Geometrically, eigenvectors are the directions that survive a linear transformation unchanged (up to scaling); the eigenvalue $\lambda$ tells you the scaling factor. A zero eigenvalue $\lambda$ and its eigenvector $v$ means the matrix maps direction $v$ to zero.

Positive Semidefinite (PSD) Matrices ($S_{+}^n$)

The following statements are equivalent:

  • The matrix $A \in S^n$ is positive semidefinite $(A \succeq 0)$.
  • For all $x \in \mathbb{R}^n, x^T A x \geq 0$.
  • All eigenvalues of $A$ are nonnegative.
  • All $2^{n-1}$ principal minors of $A$ are nonnegative.
  • There exists a factorization $A=B^T B$.

Remark: The second condition ($x^TAx \geq 0$ for all $x$) is generally impractical to check directly; the eigenvalue or factorization conditions are used in practice.

Euclidean distance problem

Consider $n$ points, each in dimension $d$:

\[x_1, \ldots, x_n \in \mathbb{R}^d\]

Can a set of points be identified uniquely from all the pairwise distances between them? Yes, and these points are equivalent up to rigid transformations

Gram matrix

For a data matrix $X\in \mathbb{R}^{d \times n}$,

\[\tilde{G}:=X^TX\in\mathbb{R}^{n\times n}\]

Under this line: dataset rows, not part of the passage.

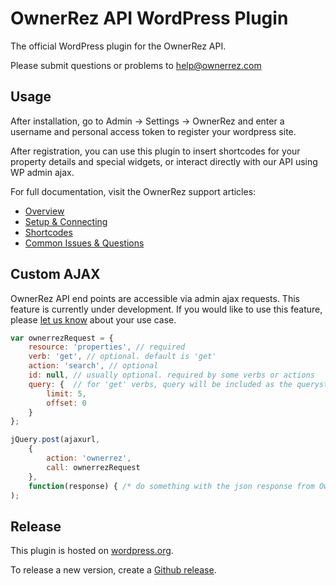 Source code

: # OwnerRez API WordPress Plugin

The official WordPress plugin for the OwnerRez API.

Please submit questions or problems to help@ownerrez.com

## Usage

After installation, go to Admin -> Settings -> OwnerRez and enter a username and personal access token to register your wordpress site.
 
After registration, you can use this plugin to insert shortcodes for your property details and special widgets, or interact directly with our API using WP admin ajax.

For full documentation, visit the OwnerRez support articles:

- [Overview](https://www.ownerrez.com/support/articles/wordpress-plugin-overview)
- [Setup & Connecting](https://www.ownerrez.com/support/articles/wordpress-plugin-setup-connecting)
- [Shortcodes](https://www.ownerrez.com/support/articles/wordpress-plugin-shortcodes)
- [Common Issues & Questions](https://www.ownerrez.com/support/articles/wp-plugin-faq)


## Custom AJAX

OwnerRez API end points are accessible via admin ajax requests. This feature is currently under development. If you would like to
use this feature, please [let us know](mailto:help@ownerrez.com) about your use case. 

```javascript
var ownerrezRequest = { 
    resource: 'properties', // required
    verb: 'get', // optional. default is 'get' 
    action: 'search', // optional
    id: null, // usually optional. required by some verbs or actions 
    query: {  // for 'get' verbs, query will be included as the querystring. For other verbs, query will be attached as the json request body.
        limit: 5,
        offset: 0 
    } 
};

jQuery.post(ajaxurl, 
    { 
        action: 'ownerrez', 
        call: ownerrezRequest 
    }, 
    function(response) { /* do something with the json response from OwnerRez */ }
);
```

## Release

This plugin is hosted on [wordpress.org](https://wordpress.org/plugins/ownerrez/).

To release a new version, create a [Github release](https://github.com/ownerrez/orez-wp/releases). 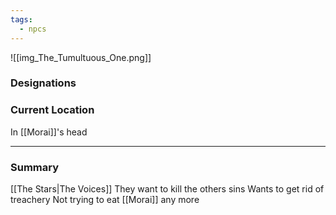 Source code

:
 ```yaml
---
tags:
  - npcs
---
```

![[img_The_Tumultuous_One.png]]

### Designations


### Current Location
In [[Morai]]'s head

___
### Summary
[[The Stars|The Voices]]
They want to kill the others sins
Wants to get rid of treachery
Not trying to eat [[Morai]] any more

Thus $\operatorname{rank}(\tilde{G})=\operatorname{rank}\left(X^T X\right)=\operatorname{rank}(X)=d$

Remark: The entries of the Gram matrix are inner products: $\tilde{G}_{ij} = \langle x_i, x_j \rangle$. This makes the PSD property immediate – Gram matrices are always PSD by construction ($x^T \tilde{G} x = x^T X^T X x = \lVert Xx\rVert^2 \geq 0$).

In practice, we often observe pairwise distances rather than coordinates. Given $D^{(2)} \in \mathbb{R}^{n \times n}$ as the pointwise squared distance matrix, $D^{(2)}$ is symmetric (i.e., $D^{(2)} \in S^n$), but not necessarily PSD.

Geometric centering matrix

\[J=I_n-\frac{1}{n} \mathbb{1}\mathbb{1}^T\]

where $I_n$ is the $n \times n$ identity matrix and $\mathbb{1}$ is the vector of ones.

Remark: $\operatorname{rank}(J)=n-1$. Multiplying by $J$ centers the data (subtracts the mean).

According to classical multidimensional scaling (cMDS), the Gram matrix can be recovered from squared distances via double centering (see e.g., Borg & Groenen, Modern Multidimensional Scaling, Ch. 12):

\[\tilde{G}=-\frac{1}{2} J D^{(2)} J\]

The key idea: expanding $D^{(2)}{ij} = \lVert x_i - x_j\rVert^2 = \lVert x_i\rVert^2 - 2\langle x_i, x_j \rangle + \lVert x_j\rVert^2$ and applying the centering matrix $J$ eliminates the squared-norm terms, leaving only the inner products $\tilde{G}{ij} = \langle x_i, x_j \rangle$.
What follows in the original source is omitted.